Using the material below, tally each line with the string "widzą" and report only the total.

* Record excerpts:
--------------------------------

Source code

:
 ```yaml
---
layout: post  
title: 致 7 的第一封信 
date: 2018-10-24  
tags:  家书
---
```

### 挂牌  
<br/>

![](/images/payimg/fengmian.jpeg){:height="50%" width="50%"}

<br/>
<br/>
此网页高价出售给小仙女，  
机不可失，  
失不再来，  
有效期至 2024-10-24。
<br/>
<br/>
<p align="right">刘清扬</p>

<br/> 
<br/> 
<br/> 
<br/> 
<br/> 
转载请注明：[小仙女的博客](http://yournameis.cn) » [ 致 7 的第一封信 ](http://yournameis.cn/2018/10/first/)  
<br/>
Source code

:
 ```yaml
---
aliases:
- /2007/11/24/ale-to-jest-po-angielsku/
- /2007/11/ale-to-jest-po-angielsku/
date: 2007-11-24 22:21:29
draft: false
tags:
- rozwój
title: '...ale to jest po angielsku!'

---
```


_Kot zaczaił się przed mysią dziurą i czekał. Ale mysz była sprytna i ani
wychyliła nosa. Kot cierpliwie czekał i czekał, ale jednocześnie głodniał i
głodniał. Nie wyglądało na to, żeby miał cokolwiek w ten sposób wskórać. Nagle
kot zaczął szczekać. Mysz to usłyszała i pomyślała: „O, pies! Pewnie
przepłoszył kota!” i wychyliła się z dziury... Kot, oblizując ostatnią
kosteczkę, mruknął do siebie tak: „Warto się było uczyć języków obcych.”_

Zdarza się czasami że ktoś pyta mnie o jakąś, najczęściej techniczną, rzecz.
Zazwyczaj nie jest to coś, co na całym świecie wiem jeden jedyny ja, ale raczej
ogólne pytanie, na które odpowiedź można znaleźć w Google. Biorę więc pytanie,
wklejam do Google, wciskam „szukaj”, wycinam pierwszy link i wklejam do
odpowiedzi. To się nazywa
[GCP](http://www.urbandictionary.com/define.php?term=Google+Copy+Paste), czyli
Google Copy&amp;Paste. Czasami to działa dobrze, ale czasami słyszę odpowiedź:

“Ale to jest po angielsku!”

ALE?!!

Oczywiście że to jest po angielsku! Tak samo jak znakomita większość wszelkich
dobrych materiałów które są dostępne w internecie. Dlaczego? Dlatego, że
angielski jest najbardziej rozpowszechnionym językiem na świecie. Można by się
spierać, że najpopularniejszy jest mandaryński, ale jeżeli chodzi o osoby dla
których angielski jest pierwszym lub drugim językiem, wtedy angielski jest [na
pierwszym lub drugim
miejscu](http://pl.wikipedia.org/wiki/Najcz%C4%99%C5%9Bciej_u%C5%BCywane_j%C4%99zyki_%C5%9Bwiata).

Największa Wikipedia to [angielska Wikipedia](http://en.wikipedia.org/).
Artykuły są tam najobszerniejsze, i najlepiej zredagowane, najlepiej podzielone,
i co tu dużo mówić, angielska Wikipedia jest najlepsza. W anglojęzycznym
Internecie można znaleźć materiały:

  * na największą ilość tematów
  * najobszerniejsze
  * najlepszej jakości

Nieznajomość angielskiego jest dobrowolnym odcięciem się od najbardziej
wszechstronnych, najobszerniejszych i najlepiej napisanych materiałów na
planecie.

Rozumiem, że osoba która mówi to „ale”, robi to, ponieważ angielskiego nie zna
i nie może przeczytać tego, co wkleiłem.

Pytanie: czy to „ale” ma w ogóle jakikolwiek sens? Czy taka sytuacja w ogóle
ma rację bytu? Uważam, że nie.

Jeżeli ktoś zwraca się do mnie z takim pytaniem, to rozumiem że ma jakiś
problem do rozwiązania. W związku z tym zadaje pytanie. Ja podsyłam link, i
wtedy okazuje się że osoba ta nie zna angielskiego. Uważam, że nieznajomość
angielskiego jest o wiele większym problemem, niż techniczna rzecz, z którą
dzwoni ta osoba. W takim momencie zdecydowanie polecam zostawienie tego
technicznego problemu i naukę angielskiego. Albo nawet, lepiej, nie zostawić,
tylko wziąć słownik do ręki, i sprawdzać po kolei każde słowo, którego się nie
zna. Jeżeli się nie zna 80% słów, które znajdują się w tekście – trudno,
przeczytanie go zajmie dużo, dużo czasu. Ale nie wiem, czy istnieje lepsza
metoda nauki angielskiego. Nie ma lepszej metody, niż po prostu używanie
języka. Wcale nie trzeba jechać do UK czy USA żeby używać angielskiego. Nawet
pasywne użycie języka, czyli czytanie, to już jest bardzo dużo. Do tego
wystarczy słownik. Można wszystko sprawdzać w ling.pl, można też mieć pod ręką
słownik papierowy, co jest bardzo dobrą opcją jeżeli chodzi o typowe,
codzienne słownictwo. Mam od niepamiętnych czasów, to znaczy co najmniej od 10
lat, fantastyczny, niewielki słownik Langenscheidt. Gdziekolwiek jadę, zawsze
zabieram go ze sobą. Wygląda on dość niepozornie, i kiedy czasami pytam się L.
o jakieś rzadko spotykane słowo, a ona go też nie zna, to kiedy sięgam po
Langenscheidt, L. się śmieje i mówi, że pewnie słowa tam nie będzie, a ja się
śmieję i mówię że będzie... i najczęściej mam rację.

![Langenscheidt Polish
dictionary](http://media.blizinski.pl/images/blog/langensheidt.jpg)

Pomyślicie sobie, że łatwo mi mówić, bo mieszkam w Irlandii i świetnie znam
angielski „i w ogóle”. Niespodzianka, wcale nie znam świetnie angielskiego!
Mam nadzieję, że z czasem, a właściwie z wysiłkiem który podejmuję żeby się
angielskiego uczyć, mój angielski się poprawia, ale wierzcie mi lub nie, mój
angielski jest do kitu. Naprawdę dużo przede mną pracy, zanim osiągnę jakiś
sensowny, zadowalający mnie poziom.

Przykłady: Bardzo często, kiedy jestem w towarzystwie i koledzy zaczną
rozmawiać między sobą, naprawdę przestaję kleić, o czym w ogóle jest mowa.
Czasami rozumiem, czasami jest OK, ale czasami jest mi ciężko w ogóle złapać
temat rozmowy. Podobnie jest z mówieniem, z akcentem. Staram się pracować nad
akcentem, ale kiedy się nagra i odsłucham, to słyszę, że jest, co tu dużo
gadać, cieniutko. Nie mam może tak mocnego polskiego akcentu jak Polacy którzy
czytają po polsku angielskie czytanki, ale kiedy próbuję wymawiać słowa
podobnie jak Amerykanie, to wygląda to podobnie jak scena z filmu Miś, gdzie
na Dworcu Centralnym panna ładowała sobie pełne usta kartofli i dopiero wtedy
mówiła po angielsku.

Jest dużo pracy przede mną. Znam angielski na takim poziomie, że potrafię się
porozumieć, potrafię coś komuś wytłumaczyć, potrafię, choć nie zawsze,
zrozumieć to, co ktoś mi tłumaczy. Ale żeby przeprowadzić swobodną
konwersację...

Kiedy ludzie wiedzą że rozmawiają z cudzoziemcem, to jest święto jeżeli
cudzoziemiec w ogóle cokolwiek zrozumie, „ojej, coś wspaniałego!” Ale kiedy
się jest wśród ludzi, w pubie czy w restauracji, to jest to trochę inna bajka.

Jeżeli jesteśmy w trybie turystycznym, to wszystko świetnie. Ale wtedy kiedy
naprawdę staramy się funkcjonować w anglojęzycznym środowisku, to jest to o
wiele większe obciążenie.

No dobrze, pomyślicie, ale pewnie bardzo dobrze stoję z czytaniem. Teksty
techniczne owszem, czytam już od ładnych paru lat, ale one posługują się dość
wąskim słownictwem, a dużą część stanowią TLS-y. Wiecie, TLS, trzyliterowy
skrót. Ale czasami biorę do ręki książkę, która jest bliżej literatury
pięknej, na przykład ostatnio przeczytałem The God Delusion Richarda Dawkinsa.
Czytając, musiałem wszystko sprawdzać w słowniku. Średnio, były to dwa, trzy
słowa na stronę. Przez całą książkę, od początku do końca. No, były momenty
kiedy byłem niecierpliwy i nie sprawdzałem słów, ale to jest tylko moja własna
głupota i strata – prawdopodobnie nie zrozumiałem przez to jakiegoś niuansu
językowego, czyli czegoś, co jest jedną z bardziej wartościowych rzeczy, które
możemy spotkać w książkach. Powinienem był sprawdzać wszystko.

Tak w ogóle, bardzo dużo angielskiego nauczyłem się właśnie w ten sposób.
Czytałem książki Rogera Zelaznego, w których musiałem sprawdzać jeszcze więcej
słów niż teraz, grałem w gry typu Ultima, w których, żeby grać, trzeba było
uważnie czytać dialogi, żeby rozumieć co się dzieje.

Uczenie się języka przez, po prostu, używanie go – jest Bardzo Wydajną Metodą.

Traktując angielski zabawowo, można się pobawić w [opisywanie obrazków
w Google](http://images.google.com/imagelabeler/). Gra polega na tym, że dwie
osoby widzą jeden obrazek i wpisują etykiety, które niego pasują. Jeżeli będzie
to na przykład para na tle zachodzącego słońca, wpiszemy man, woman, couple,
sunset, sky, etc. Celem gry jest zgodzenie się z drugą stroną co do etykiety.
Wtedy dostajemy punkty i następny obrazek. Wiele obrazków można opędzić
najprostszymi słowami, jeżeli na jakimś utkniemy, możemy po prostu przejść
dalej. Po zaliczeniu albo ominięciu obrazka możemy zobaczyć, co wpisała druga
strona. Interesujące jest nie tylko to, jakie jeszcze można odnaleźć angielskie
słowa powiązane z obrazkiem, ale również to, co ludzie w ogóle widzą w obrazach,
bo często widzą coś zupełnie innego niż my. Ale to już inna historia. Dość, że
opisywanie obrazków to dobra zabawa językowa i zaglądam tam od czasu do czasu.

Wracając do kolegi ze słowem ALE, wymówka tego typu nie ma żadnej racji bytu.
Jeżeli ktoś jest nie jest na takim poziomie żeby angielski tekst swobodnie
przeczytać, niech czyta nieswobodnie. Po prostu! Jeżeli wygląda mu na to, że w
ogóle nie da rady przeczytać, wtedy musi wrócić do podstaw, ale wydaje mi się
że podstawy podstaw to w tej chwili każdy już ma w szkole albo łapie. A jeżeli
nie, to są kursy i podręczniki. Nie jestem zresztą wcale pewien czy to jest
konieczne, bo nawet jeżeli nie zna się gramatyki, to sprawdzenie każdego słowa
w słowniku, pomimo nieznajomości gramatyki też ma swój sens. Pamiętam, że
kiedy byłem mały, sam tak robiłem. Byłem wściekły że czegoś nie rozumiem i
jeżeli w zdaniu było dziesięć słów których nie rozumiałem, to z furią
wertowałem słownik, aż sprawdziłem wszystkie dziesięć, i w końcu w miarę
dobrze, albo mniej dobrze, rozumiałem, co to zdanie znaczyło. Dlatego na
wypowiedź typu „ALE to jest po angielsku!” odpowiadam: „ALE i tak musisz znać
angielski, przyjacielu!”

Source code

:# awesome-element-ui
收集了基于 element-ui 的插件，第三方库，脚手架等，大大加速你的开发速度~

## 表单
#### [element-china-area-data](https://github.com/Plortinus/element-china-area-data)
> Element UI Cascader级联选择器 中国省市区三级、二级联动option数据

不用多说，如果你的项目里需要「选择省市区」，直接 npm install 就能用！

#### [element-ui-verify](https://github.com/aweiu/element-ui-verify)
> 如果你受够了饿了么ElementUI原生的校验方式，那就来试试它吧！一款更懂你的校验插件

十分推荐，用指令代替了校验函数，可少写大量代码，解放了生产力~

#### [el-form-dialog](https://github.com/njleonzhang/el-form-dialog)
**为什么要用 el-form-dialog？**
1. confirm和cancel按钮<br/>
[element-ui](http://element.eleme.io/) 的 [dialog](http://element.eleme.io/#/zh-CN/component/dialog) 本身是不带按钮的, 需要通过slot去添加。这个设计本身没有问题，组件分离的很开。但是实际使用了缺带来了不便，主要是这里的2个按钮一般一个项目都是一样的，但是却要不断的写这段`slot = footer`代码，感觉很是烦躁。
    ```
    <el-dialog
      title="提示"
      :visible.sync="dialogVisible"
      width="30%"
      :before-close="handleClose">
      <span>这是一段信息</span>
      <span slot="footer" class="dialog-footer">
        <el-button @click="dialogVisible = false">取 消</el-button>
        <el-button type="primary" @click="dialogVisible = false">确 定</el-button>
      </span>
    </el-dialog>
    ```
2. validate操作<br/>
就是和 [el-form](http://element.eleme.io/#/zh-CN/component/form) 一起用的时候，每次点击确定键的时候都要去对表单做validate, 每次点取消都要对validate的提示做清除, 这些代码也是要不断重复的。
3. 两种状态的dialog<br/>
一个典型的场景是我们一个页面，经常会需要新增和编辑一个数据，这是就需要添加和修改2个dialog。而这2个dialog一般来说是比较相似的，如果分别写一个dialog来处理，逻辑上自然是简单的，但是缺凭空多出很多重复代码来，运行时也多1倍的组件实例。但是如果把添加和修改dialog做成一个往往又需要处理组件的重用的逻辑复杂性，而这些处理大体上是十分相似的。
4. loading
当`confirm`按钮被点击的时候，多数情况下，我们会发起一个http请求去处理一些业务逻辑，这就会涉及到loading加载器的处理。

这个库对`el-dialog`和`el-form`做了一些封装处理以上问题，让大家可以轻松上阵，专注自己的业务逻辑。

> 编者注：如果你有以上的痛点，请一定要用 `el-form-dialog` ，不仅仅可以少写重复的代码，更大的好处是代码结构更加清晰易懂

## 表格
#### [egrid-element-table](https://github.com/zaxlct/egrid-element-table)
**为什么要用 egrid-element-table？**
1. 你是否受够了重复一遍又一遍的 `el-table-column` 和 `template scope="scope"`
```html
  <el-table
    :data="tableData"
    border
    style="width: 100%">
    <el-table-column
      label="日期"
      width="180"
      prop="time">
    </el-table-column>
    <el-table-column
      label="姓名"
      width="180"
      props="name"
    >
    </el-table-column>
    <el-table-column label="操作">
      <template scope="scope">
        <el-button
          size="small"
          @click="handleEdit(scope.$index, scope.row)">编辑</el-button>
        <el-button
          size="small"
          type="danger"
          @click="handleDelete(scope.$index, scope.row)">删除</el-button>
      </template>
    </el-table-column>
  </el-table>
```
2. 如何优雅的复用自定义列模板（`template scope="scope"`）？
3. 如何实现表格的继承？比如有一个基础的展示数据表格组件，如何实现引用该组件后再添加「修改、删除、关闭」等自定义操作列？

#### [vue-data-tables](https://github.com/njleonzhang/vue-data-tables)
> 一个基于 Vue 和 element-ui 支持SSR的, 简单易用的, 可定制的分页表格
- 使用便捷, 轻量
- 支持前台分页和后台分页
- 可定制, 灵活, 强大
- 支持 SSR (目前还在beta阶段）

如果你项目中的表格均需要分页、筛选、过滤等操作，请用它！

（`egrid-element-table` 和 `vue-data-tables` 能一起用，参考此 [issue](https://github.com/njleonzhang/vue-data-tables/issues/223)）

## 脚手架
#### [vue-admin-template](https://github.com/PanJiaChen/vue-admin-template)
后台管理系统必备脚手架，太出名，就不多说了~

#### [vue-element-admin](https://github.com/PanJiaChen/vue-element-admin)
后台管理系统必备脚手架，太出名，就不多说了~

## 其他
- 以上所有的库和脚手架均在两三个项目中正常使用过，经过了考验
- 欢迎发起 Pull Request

--------------------------------

* Task output:
3